WHAT TO PRODUCE: Extract exactly the range of lines bounded by the line containing "- [(docs) fix example" and the final line of the listing, both ends included, and no other lines.

DATASET ENTRIES:
=== Begin Enclosure ===
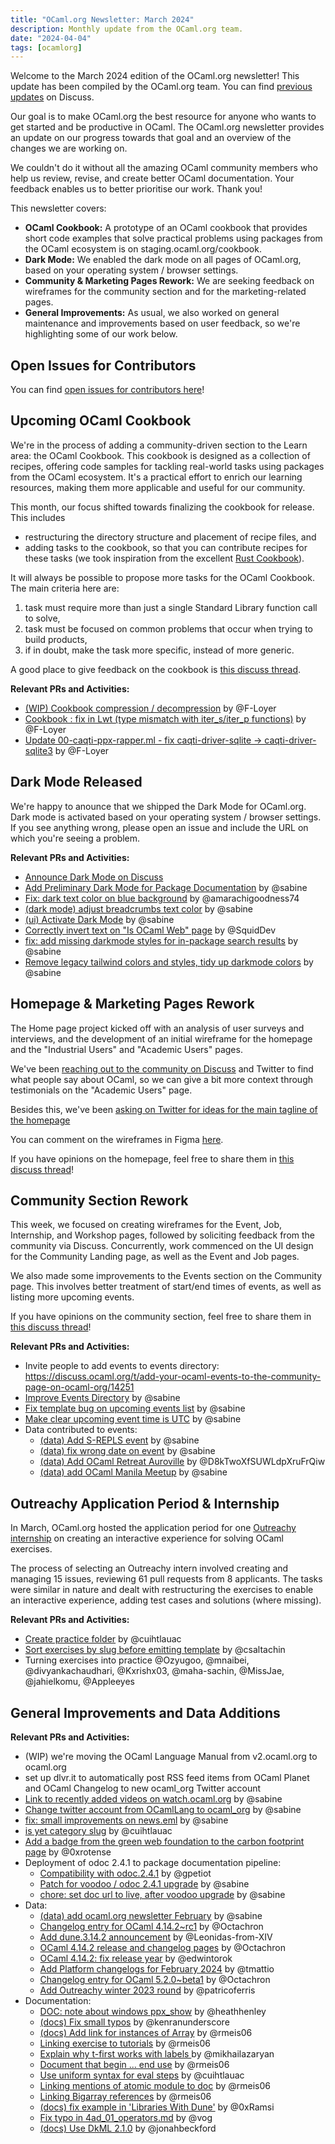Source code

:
 ```yaml
---
title: "OCaml.org Newsletter: March 2024"
description: Monthly update from the OCaml.org team.
date: "2024-04-04"
tags: [ocamlorg]
---
```


Welcome to the March 2024 edition of the OCaml.org newsletter! This update has been compiled by the OCaml.org team. You can find [previous updates](https://discuss.ocaml.org/tag/ocamlorg-newsletter) on Discuss.

Our goal is to make OCaml.org the best resource for anyone who wants to get started and be productive in OCaml. The OCaml.org newsletter provides an update on our progress towards that goal and an overview of the changes we are working on.

We couldn't do it without all the amazing OCaml community members who help us review, revise, and create better OCaml documentation. Your feedback enables us to better prioritise our work. Thank you!

This newsletter covers:
- **OCaml Cookbook:** A prototype of an OCaml cookbook that provides short code examples that solve practical problems using packages from the OCaml ecosystem is on staging.ocaml.org/cookbook.
- **Dark Mode:** We enabled the dark mode on all pages of OCaml.org, based on your operating system / browser settings.
- **Community & Marketing Pages Rework:** We are seeking feedback on wireframes for the community section and for the marketing-related pages.
- **General Improvements:** As usual, we also worked on general maintenance and improvements based on user feedback, so we're highlighting some of our work below.

## Open Issues for Contributors

You can find [open issues for contributors here](https://github.com/ocaml/ocaml.org/issues?q=is%3Aissue+is%3Aopen+label%3A%22help+wanted%22+no%3Aassignee)!

## Upcoming OCaml Cookbook

We're in the process of adding a community-driven section to the Learn area: the OCaml Cookbook. This cookbook is designed as a collection of recipes, offering code samples for tackling real-world tasks using packages from the OCaml ecosystem. It's a practical effort to enrich our learning resources, making them more applicable and useful for our community.

This month, our focus shifted towards finalizing the cookbook for release. This includes
- restructuring the directory structure and placement of recipe files, and
- adding tasks to the cookbook, so that you can contribute recipes for these tasks (we took inspiration from the excellent [Rust Cookbook](https://rust-lang-nursery.github.io/rust-cookbook/)).

It will always be possible to propose more tasks for the OCaml Cookbook. The main criteria here are:
1. task must require more than just a single Standard Library function call to solve,
2. task must be focused on common problems that occur when trying to build products,
3. if in doubt, make the task more specific, instead of more generic.

A good place to give feedback on the cookbook is [this discuss thread](https://discuss.ocaml.org/t/feedback-help-wanted-upcoming-ocaml-org-cookbook-feature/14127/10).

**Relevant PRs and Activities:**
- [(WIP) Cookbook compression / decompression](https://github.com/ocaml/ocaml.org/pull/2133) by @F-Loyer
- [Cookbook : fix in Lwt (type mismatch with iter_s/iter_p functions)](https://github.com/ocaml/ocaml.org/pull/2127) by @F-Loyer
- [Update 00-caqti-ppx-rapper.ml - fix caqti-driver-sqlite -> caqti-driver-sqlite3](https://github.com/ocaml/ocaml.org/pull/2126) by @F-Loyer


## Dark Mode Released

We're happy to anounce that we shipped the Dark Mode for OCaml.org. Dark mode is activated based on your operating system / browser settings. If you see anything wrong, please open an issue and include the URL on which you're seeing a problem.

**Relevant PRs and Activities:**
- [Announce Dark Mode on Discuss](https://discuss.ocaml.org/t/announcing-the-new-dark-mode-on-ocaml-org/14273)
- [Add Preliminary Dark Mode for Package Documentation](https://github.com/ocaml/ocaml.org/pull/2159) by @sabine
- [Fix: dark text color on blue background](https://github.com/ocaml/ocaml.org/pull/2138) by @amarachigoodness74
- [(dark mode) adjust breadcrumbs text color](https://github.com/ocaml/ocaml.org/pull/2161) by @sabine
- [(ui) Activate Dark Mode](https://github.com/ocaml/ocaml.org/pull/2160) by @sabine
- [Correctly invert text on "Is OCaml Web" page](https://github.com/ocaml/ocaml.org/pull/2191) by @SquidDev
- [fix: add missing darkmode styles for in-package search results](https://github.com/ocaml/ocaml.org/pull/2299) by @sabine
- [Remove legacy tailwind colors and styles, tidy up darkmode colors](https://github.com/ocaml/ocaml.org/pull/2301) by @sabine

## Homepage & Marketing Pages Rework

The Home page project kicked off with an analysis of user surveys and interviews, and the development of an initial wireframe for the homepage and the "Industrial Users" and "Academic Users" pages.

We've been [reaching out to the community on Discuss](https://discuss.ocaml.org/t/academic-ocaml-users-testimonials/14338) and Twitter to find what people say about OCaml, so we can give a bit more context through testimonials on the "Academic Users" page.

Besides this, we've been [asking on Twitter for ideas for the main tagline of the homepage](https://x.com/sabine_s_/status/1772264108479467629?s=20)

You can comment on the wireframes in Figma [here](https://www.figma.com/file/eLNSdvayxqvvfBsRsdbJXN/OCaml-Home-Page?type=design&node-id=5%3A2500&mode=design&t=hHclskuVpoOzKP2u-1).

If you have opinions on the homepage, feel free to share them in [this discuss thread](https://discuss.ocaml.org/t/your-feedback-needed-on-ocaml-home-page-wireframe/14366)!

## Community Section Rework


This week, we focused on creating wireframes for the Event, Job, Internship, and Workshop pages, followed by soliciting feedback from the community via Discuss. Concurrently, work commenced on the UI design for the Community Landing page, as well as the Event and Job pages.

We also made some improvements to the Events section on the Community page. This involves better treatment of start/end times of events, as well as listing more upcoming events.

If you have opinions on the community section, feel free to share them in [this discuss thread](https://discuss.ocaml.org/t/looking-for-ideas-for-the-community-page-at-ocaml-org/14032/9)!

**Relevant PRs and Activities:**
- Invite people to add events to events directory: https://discuss.ocaml.org/t/add-your-ocaml-events-to-the-community-page-on-ocaml-org/14251
- [Improve Events Directory](https://github.com/ocaml/ocaml.org/pull/2132) by @sabine
- [Fix template bug on upcoming events list](https://github.com/ocaml/ocaml.org/pull/2136) by @sabine 
- [Make clear upcoming event time is UTC](https://github.com/ocaml/ocaml.org/pull/2307) by @sabine
- Data contributed to events:
    - [(data) Add S-REPLS event](https://github.com/ocaml/ocaml.org/pull/2135) by @sabine
    - [(data) fix wrong date on event](https://github.com/ocaml/ocaml.org/pull/2143) by @sabine
    - [(data) Add OCaml Retreat Auroville](https://github.com/ocaml/ocaml.org/pull/2134) by @D8kTwoXfSUWLdpXruFrQiw 
    - [(data) add OCaml Manila Meetup](https://github.com/ocaml/ocaml.org/pull/2305) by @sabine

## Outreachy Application Period & Internship

In March, OCaml.org hosted the application period for one [Outreachy internship](https://www.outreachy.org/) on creating an interactive experience for solving OCaml exercises.

The process of selecting an Outreachy intern involved creating and managing 15 issues, reviewing 61 pull requests from 8 applicants. The tasks were similar in nature and dealt with restructuring the exercises to enable an interactive experience, adding test cases and solutions (where missing).

**Relevant PRs and Activities:**
- [Create practice folder](https://github.com/ocaml/ocaml.org/pull/2166) by @cuihtlauac
- [Sort exercises by slug before emitting template](https://github.com/ocaml/ocaml.org/pull/2227) by @csaltachin
- Turning exercises into practice @Ozyugoo, @mnaibei, @divyankachaudhari, @Kxrishx03, @maha-sachin, @MissJae, @jahielkomu, @Appleeyes

## General Improvements and Data Additions

**Relevant PRs and Activities:**
- (WIP) we're moving the OCaml Language Manual from v2.ocaml.org to ocaml.org
- set up dlvr.it to automatically post RSS feed items from OCaml Planet and OCaml Changelog to new ocaml_org Twitter account
- [Link to recently added videos on watch.ocaml.org](https://github.com/ocaml/ocaml.org/pull/2128) by @sabine
- [Change twitter account from OCamlLang to ocaml_org](https://github.com/ocaml/ocaml.org/pull/2111) by @sabine
- [fix: small improvements on news.eml](https://github.com/ocaml/ocaml.org/pull/2295) by @sabine
- [is yet category slug](https://github.com/ocaml/ocaml.org/pull/2303) by @cuihtlauac
- [Add a badge from the green web foundation to the carbon footprint page](https://github.com/ocaml/ocaml.org/pull/2241) by @0xrotense
- Deployment of odoc 2.4.1 to package documentation pipeline:
    - [Compatibility with odoc.2.4.1](https://github.com/ocaml-doc/voodoo/pull/128) by @gpetiot
    - [Patch for voodoo / odoc 2.4.1 upgrade](https://github.com/ocaml/ocaml.org/pull/2300) by @sabine
    - [chore: set doc url to live, after voodoo upgrade](https://github.com/ocaml/ocaml.org/pull/2304) by @sabine
- Data:
    - [(data) add ocaml.org newsletter February](https://github.com/ocaml/ocaml.org/pull/2154) by @sabine
    - [Changelog entry for OCaml 4.14.2~rc1](https://github.com/ocaml/ocaml.org/pull/2145) by @Octachron
    - [Add dune.3.14.2 announcement](https://github.com/ocaml/ocaml.org/pull/2190) by @Leonidas-from-XIV
    - [OCaml 4.14.2 release and changelog pages](https://github.com/ocaml/ocaml.org/pull/2225) by @Octachron
    - [OCaml 4.14.2: fix release year](https://github.com/ocaml/ocaml.org/pull/2286) by @edwintorok
    - [Add Platform changelogs for February 2024](https://github.com/ocaml/ocaml.org/pull/2288) by @tmattio
    - [Changelog entry for OCaml 5.2.0~beta1](https://github.com/ocaml/ocaml.org/pull/2291) by @Octachron
    - [Add Outreachy winter 2023 round](https://github.com/ocaml/ocaml.org/pull/2244) by @patricoferris
- Documentation:
  - [DOC: note about windows ppx_show](https://github.com/ocaml/ocaml.org/pull/2094) by @heathhenley
  - [(docs) Fix small typos](https://github.com/ocaml/ocaml.org/pull/2152) by @kenranunderscore
  - [(docs) Add link for instances of Array](https://github.com/ocaml/ocaml.org/pull/2146) by @rmeis06
  - [Linking exercise to tutorials](https://github.com/ocaml/ocaml.org/pull/2148) by @rmeis06
  - [Explain why t-first works with labels ](https://github.com/ocaml/ocaml.org/pull/2157) by @mikhailazaryan
  - [Document that begin ... end use](https://github.com/ocaml/ocaml.org/pull/2147) by @rmeis06
  - [Use uniform syntax for eval steps](https://github.com/ocaml/ocaml.org/pull/2183) by @cuihtlauac 
  - [Linking mentions of atomic module to doc](https://github.com/ocaml/ocaml.org/pull/2153) by @rmeis06
  - [Linking Bigarray references](https://github.com/ocaml/ocaml.org/pull/2163) by @rmeis06
  - [(docs) fix example in 'Libraries With Dune'](https://github.com/ocaml/ocaml.org/pull/2247) by @0xRamsi
  - [Fix typo in 4ad_01_operators.md](https://github.com/ocaml/ocaml.org/pull/2219) by @vog
  - [(docs) Use DkML 2.1.0](https://github.com/ocaml/ocaml.org/pull/2249) by @jonahbeckford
=== End Enclosure ===
RESULT OF THE TASK:
  - [(docs) fix example in 'Libraries With Dune'](https://github.com/ocaml/ocaml.org/pull/2247) by @0xRamsi
  - [Fix typo in 4ad_01_operators.md](https://github.com/ocaml/ocaml.org/pull/2219) by @vog
  - [(docs) Use DkML 2.1.0](https://github.com/ocaml/ocaml.org/pull/2249) by @jonahbeckford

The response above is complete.